CENP-I and Aurora B act as a molecular switch that ties RZZ/Mad1 recruitment to kinetochore attachment status

Abstract

The RZZ (Rod, ZW10, and Zwilch) complex and Mad1 proteins tightly associate with kinetochores to generate the spindle checkpoint signal, but they are released when a kinetochore forms mature microtubule attachments. Here we demonstrate that the centromere protein CENP-I is required to generate a stable association of RZZ and Mad1 with kinetochores. CENP-I also inhibits their removal by dynein stripping. This regulation of Mad1 and RZZ dissociation functions independently of Aurora B, which regulates their association. We show that the microtubule status of each kinetochore independently dictates the recruitment of Aurora B kinase, kinase activity on a kinetochore substrate, and loading of spindle checkpoint proteins. This dynamic regulation of Mad1 association by Aurora B is only uncovered when CENP-I is depleted, consistent with our finding that CENP-I inhibits the dissociation of Mad1. We conclude that the dual activities of Aurora B and CENP-I generate a molecular switch that maintains a robust spindle checkpoint signal at prometaphase kinetochores until they attain mature attachments to microtubules.

Figure 1.

Aurora B activity or CENP-I are required to localize Mad1 and ZW10 to unattached kinetochores. (A) Simplified model depicting how Aurora B and CENP-H/I/K function to localize Mad1 at kinetochores. (B and C) Thymidine release assays demonstrating that either CENP-I or Aurora B activity are able to localize Mad1 and ZW10 to unattached kinetochores at the onset of mitosis. After Aurora B inhibition and CENP-I depletion both Mad1 and ZW10 are not at kinetochores. (D) Quantification of Mad1 and ZW10 kinetochore localization from B and C. All cells were treated with 3.3 µM nocodazole. Selected examples of kinetochores without Mad1 or ZW10 are indicated by yellow arrows. Error bars indicate standard deviation. *, P < 0.00005. A.U., arbitrary units.
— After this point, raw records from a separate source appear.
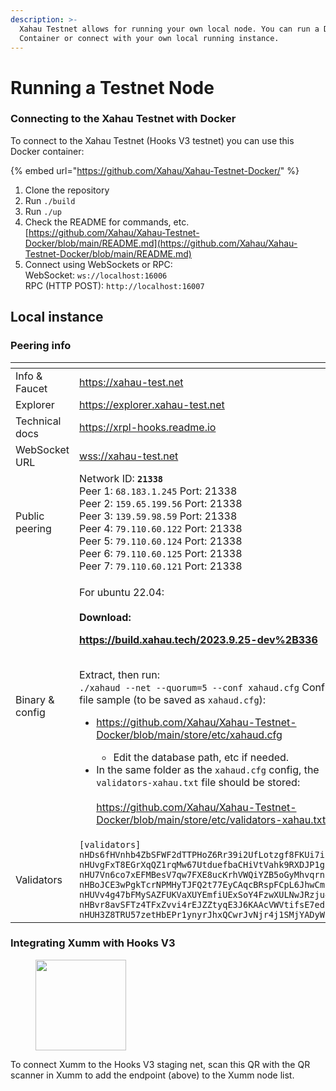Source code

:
 ```yaml
---
description: >-
  Xahau Testnet allows for running your own local node. You can run a Docker
  Container or connect with your own local running instance.
---
```


# Running a Testnet Node

### Connecting to the Xahau Testnet with Docker

To connect to the Xahau Testnet (Hooks V3 testnet) you can use this Docker container:

{% embed url="https://github.com/Xahau/Xahau-Testnet-Docker/" %}

1. Clone the repository
2. Run `./build`
3. Run `./up`
4. Check the README for commands, etc.\
   [https://github.com/Xahau/Xahau-Testnet-Docker/blob/main/README.md](https://github.com/Xahau/Xahau-Testnet-Docker/blob/main/README.md)
5. Connect using WebSockets or RPC:\
   WebSocket: `ws://localhost:16006`\
   RPC (HTTP POST): `http://localhost:16007`

## Local instance

### Peering info

<table data-header-hidden><thead><tr><th width="181"></th><th></th></tr></thead><tbody><tr><td>Info &#x26; Faucet</td><td><a href="https://xahau-test.net/">https://xahau-test.net</a></td></tr><tr><td>Explorer</td><td><a href="https://explorer.xahau-test.net/">https://explorer.xahau-test.net</a></td></tr><tr><td>Technical docs</td><td><a href="https://xrpl-hooks.readme.io/">https://xrpl-hooks.readme.io</a></td></tr><tr><td>WebSocket URL</td><td><a href="https://xahau-test.net/">wss://xahau-test.net</a></td></tr><tr><td>Public peering</td><td>Network ID: <strong><code>21338</code></strong><br>Peer 1: <code>68.183.1.245</code> Port: 21338<br>Peer 2: <code>159.65.199.56</code> Port: 21338<br>Peer 3: <code>139.59.98.59</code> Port: 21338<br>Peer 4: <code>79.110.60.122</code> Port: 21338<br>Peer 5: <code>79.110.60.124</code> Port: 21338<br>Peer 6: <code>79.110.60.125</code> Port: 21338<br>Peer 7: <code>79.110.60.121</code> Port: 21338</td></tr><tr><td>Binary &#x26; config</td><td><p>For ubuntu 22.04:<br><br><strong>Download:</strong></p><p><a href="https://build.xahau.tech/2023.9.25-dev%2B336"><strong>https://build.xahau.tech/2023.9.25-dev%2B336</strong></a></p><p><br>Extract, then run: <br><code>./xahaud --net --quorum=5 --conf xahaud.cfg</code> Config file sample (to be saved as <code>xahaud.cfg</code>):</p><ul><li><p><a href="https://github.com/Xahau/Xahau-Testnet-Docker/blob/main/store/etc/xahaud.cfg">https://github.com/Xahau/Xahau-Testnet-Docker/blob/main/store/etc/xahaud.cfg</a></p><ul><li>Edit the database path, etc if needed.</li></ul></li><li>In the same folder as the <code>xahaud.cfg</code> config, the <code>validators-xahau.txt</code> file should be stored:<br><br><a href="https://github.com/Xahau/Xahau-Testnet-Docker/blob/main/store/etc/validators-xahau.txt">https://github.com/Xahau/Xahau-Testnet-Docker/blob/main/store/etc/validators-xahau.txt</a></li></ul></td></tr><tr><td>Validators</td><td><code>[validators]</code><br><code>nHDs6fHVnhb4ZbSFWF2dTTPHoZ6Rr39i2UfLotzgf8FKUi7iZdxx nHUvgFxT8EGrXqQZ1rqMw67UtduefbaCHiVtVahk9RXDJP1g1mB4 nHU7Vn6co7xEFMBesV7qw7FXE8ucKrhVWQiYZB5oGyMhvqrnZrnJ nHBoJCE3wPgkTcrNPMHyTJFQ2t77EyCAqcBRspFCpL6JhwCm94VZ nHUVv4g47bFMySAZFUKVaXUYEmfiUExSoY4FzwXULNwJRzju4XnQ nHBvr8avSFTz4TFxZvvi4rEJZZtyqE3J6KAAcVWVtifsE7edPM7q nHUH3Z8TRU57zetHbEPr1ynyrJhxQCwrJvNjr4j1SMjYADyW1WWe</code></td></tr></tbody></table>



### Integrating Xumm with Hooks V3

<figure><img src="../../.gitbook/assets/image.png" alt="" width="145"><figcaption></figcaption></figure>

To connect Xumm to the Hooks V3 staging net, scan this QR with the QR scanner in Xumm to add the endpoint (above) to the Xumm node list.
Bars: (white) 5 µm; (yellow) 1 µm.

Figure 2.

CENP-I increases the half-life of Mad1 at unattached kinetochores. (A) Images of Mad1-GFP FRAP in control, CENP-I–depleted, and ZM-treated cells arrested in nocodazole. (B) Recovery dynamics of Mad1-GFP after photobleaching demonstrating that CENP-I–depleted cells have a larger initial recovery of Mad1 and a faster turnover of stable Mad1. (C) Total recovery of Mad1-GFP at 120 s after photobleaching. (D) Scatter plot displaying the natural log of the normalized unrecovered fluorescence over time. The biphasic nature of Mad1 recovery is illustrated by overlaid lines. CENP-I–depleted cells have a fast phase of initial Mad1 recovery similar to controls but the pool of stable Mad1 in CENP-I–depleted cells has a greatly decreased half-life relative to control. Red arrows in A indicate FRAP targets. FRAP data are from n = 30 experiments. Error bars indicate standard deviation. *, P < 5 × 10⁻⁷; **, P < 2 × 10⁻¹¹. Bars: (white) 5 µm; (yellow) 1 µm.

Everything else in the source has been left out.